# Assignment
Taking the line with "O usuário obtém" as the first and the line with "## 1.4 Público-Alvo" as the last, set down exactly every line in that range from the entries below, and no more.

BEGIN Material for this exercise

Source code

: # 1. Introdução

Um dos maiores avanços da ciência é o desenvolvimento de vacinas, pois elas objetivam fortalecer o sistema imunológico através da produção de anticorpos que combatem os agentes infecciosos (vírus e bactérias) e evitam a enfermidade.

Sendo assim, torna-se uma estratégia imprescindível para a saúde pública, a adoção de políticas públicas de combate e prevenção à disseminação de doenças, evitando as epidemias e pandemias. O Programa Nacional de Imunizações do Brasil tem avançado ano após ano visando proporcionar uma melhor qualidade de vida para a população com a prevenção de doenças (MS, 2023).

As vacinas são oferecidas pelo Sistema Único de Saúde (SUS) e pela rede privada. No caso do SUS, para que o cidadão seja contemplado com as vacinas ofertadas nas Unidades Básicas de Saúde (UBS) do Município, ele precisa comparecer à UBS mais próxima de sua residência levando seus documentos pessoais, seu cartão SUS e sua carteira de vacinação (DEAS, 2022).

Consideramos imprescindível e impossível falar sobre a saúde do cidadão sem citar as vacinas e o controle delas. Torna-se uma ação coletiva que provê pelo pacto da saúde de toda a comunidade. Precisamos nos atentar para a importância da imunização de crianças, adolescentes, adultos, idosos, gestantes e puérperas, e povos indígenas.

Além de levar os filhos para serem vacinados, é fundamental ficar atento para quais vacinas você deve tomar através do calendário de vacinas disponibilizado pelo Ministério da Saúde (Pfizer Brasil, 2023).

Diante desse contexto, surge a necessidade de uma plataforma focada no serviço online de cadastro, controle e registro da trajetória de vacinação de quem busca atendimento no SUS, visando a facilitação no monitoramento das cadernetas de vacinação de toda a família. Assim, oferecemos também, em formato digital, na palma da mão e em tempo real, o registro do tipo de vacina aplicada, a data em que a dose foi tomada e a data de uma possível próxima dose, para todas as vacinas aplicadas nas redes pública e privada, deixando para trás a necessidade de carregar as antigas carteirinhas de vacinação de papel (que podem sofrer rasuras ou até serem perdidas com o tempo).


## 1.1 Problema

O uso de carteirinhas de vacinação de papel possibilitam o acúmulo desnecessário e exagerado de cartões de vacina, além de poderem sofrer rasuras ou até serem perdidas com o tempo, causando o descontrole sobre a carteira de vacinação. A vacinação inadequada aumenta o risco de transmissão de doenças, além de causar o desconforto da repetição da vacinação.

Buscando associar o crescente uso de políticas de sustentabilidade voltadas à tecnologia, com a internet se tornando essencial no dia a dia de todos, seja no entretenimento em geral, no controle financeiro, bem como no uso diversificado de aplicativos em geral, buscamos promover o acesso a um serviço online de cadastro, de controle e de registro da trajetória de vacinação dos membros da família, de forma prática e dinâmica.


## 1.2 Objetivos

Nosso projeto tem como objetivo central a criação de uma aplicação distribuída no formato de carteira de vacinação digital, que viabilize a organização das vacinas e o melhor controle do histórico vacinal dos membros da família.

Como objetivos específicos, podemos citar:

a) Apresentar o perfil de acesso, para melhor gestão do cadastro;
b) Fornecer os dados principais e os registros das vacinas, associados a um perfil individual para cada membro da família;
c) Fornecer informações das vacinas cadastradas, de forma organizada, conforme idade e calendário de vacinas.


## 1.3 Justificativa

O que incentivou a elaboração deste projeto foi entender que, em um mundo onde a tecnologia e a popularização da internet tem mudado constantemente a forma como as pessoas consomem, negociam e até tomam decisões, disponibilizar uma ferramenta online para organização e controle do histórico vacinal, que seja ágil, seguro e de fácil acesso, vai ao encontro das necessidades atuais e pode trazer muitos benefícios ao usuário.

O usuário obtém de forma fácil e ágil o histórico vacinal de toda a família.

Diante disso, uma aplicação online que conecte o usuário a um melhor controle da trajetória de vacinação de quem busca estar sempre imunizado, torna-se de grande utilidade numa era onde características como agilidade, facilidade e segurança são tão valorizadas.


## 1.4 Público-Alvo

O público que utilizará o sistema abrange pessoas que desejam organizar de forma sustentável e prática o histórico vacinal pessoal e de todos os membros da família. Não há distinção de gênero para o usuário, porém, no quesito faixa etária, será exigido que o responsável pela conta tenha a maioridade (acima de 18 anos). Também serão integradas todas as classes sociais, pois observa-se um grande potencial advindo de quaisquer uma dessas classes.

END Material for this exercise

# Exercise response
O usuário obtém de forma fácil e ágil o histórico vacinal de toda a família.

Diante disso, uma aplicação online que conecte o usuário a um melhor controle da trajetória de vacinação de quem busca estar sempre imunizado, torna-se de grande utilidade numa era onde características como agilidade, facilidade e segurança são tão valorizadas.


## 1.4 Público-Alvo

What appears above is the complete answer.